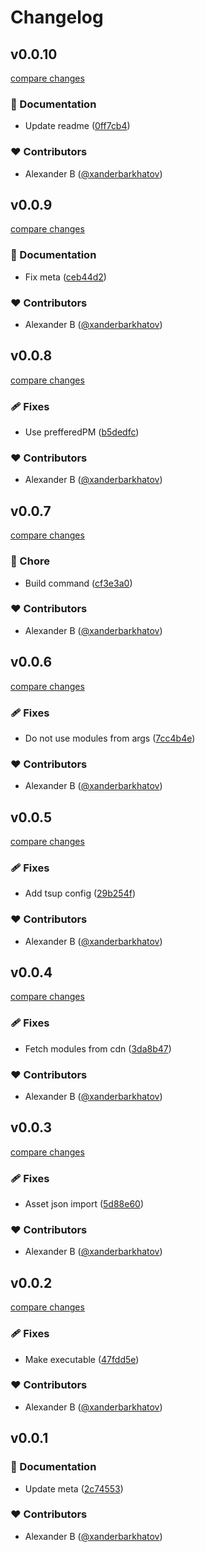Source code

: # Changelog


## v0.0.10

[compare changes](https://github.com/xanderbarkhatov/nuxt-add/compare/v0.0.9...v0.0.10)


### 📖 Documentation

  - Update readme ([0ff7cb4](https://github.com/xanderbarkhatov/nuxt-add/commit/0ff7cb4))

### ❤️  Contributors

- Alexander B ([@xanderbarkhatov](http://github.com/xanderbarkhatov))

## v0.0.9

[compare changes](https://github.com/xanderbarkhatov/nuxt-add/compare/v0.0.8...v0.0.9)


### 📖 Documentation

  - Fix meta ([ceb44d2](https://github.com/xanderbarkhatov/nuxt-add/commit/ceb44d2))

### ❤️  Contributors

- Alexander B ([@xanderbarkhatov](http://github.com/xanderbarkhatov))

## v0.0.8

[compare changes](https://github.com/xanderbarkhatov/nuxt-vercel-analytics/compare/v0.0.7...v0.0.8)


### 🩹 Fixes

  - Use prefferedPM ([b5dedfc](https://github.com/xanderbarkhatov/nuxt-vercel-analytics/commit/b5dedfc))

### ❤️  Contributors

- Alexander B ([@xanderbarkhatov](http://github.com/xanderbarkhatov))

## v0.0.7

[compare changes](https://github.com/xanderbarkhatov/nuxt-vercel-analytics/compare/v0.0.6...v0.0.7)


### 🏡 Chore

  - Build command ([cf3e3a0](https://github.com/xanderbarkhatov/nuxt-vercel-analytics/commit/cf3e3a0))

### ❤️  Contributors

- Alexander B ([@xanderbarkhatov](http://github.com/xanderbarkhatov))

## v0.0.6

[compare changes](https://github.com/xanderbarkhatov/nuxt-vercel-analytics/compare/v0.0.5...v0.0.6)


### 🩹 Fixes

  - Do not use modules from args ([7cc4b4e](https://github.com/xanderbarkhatov/nuxt-vercel-analytics/commit/7cc4b4e))

### ❤️  Contributors

- Alexander B ([@xanderbarkhatov](http://github.com/xanderbarkhatov))

## v0.0.5

[compare changes](https://github.com/xanderbarkhatov/nuxt-vercel-analytics/compare/v0.0.4...v0.0.5)


### 🩹 Fixes

  - Add tsup config ([29b254f](https://github.com/xanderbarkhatov/nuxt-vercel-analytics/commit/29b254f))

### ❤️  Contributors

- Alexander B ([@xanderbarkhatov](http://github.com/xanderbarkhatov))

## v0.0.4

[compare changes](https://github.com/xanderbarkhatov/nuxt-vercel-analytics/compare/v0.0.3...v0.0.4)


### 🩹 Fixes

  - Fetch modules from cdn ([3da8b47](https://github.com/xanderbarkhatov/nuxt-vercel-analytics/commit/3da8b47))

### ❤️  Contributors

- Alexander B ([@xanderbarkhatov](http://github.com/xanderbarkhatov))

## v0.0.3

[compare changes](https://github.com/xanderbarkhatov/nuxt-vercel-analytics/compare/v0.0.2...v0.0.3)


### 🩹 Fixes

  - Asset json import ([5d88e60](https://github.com/xanderbarkhatov/nuxt-vercel-analytics/commit/5d88e60))

### ❤️  Contributors

- Alexander B ([@xanderbarkhatov](http://github.com/xanderbarkhatov))

## v0.0.2

[compare changes](https://github.com/xanderbarkhatov/nuxt-vercel-analytics/compare/v0.0.1...v0.0.2)


### 🩹 Fixes

  - Make executable ([47fdd5e](https://github.com/xanderbarkhatov/nuxt-vercel-analytics/commit/47fdd5e))

### ❤️  Contributors

- Alexander B ([@xanderbarkhatov](http://github.com/xanderbarkhatov))

## v0.0.1


### 📖 Documentation

  - Update meta ([2c74553](https://github.com/xanderbarkhatov/nuxt-vercel-analytics/commit/2c74553))

### ❤️  Contributors

- Alexander B ([@xanderbarkhatov](http://github.com/xanderbarkhatov))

**About this exercise:** Go line by line through the data above and report each one that holds the string "compare".

**Task result:**
[compare changes](https://github.com/xanderbarkhatov/nuxt-add/compare/v0.0.9...v0.0.10)
[compare changes](https://github.com/xanderbarkhatov/nuxt-add/compare/v0.0.8...v0.0.9)
[compare changes](https://github.com/xanderbarkhatov/nuxt-vercel-analytics/compare/v0.0.7...v0.0.8)
[compare changes](https://github.com/xanderbarkhatov/nuxt-vercel-analytics/compare/v0.0.6...v0.0.7)
[compare changes](https://github.com/xanderbarkhatov/nuxt-vercel-analytics/compare/v0.0.5...v0.0.6)
[compare changes](https://github.com/xanderbarkhatov/nuxt-vercel-analytics/compare/v0.0.4...v0.0.5)
[compare changes](https://github.com/xanderbarkhatov/nuxt-vercel-analytics/compare/v0.0.3...v0.0.4)
[compare changes](https://github.com/xanderbarkhatov/nuxt-vercel-analytics/compare/v0.0.2...v0.0.3)
[compare changes](https://github.com/xanderbarkhatov/nuxt-vercel-analytics/compare/v0.0.1...v0.0.2)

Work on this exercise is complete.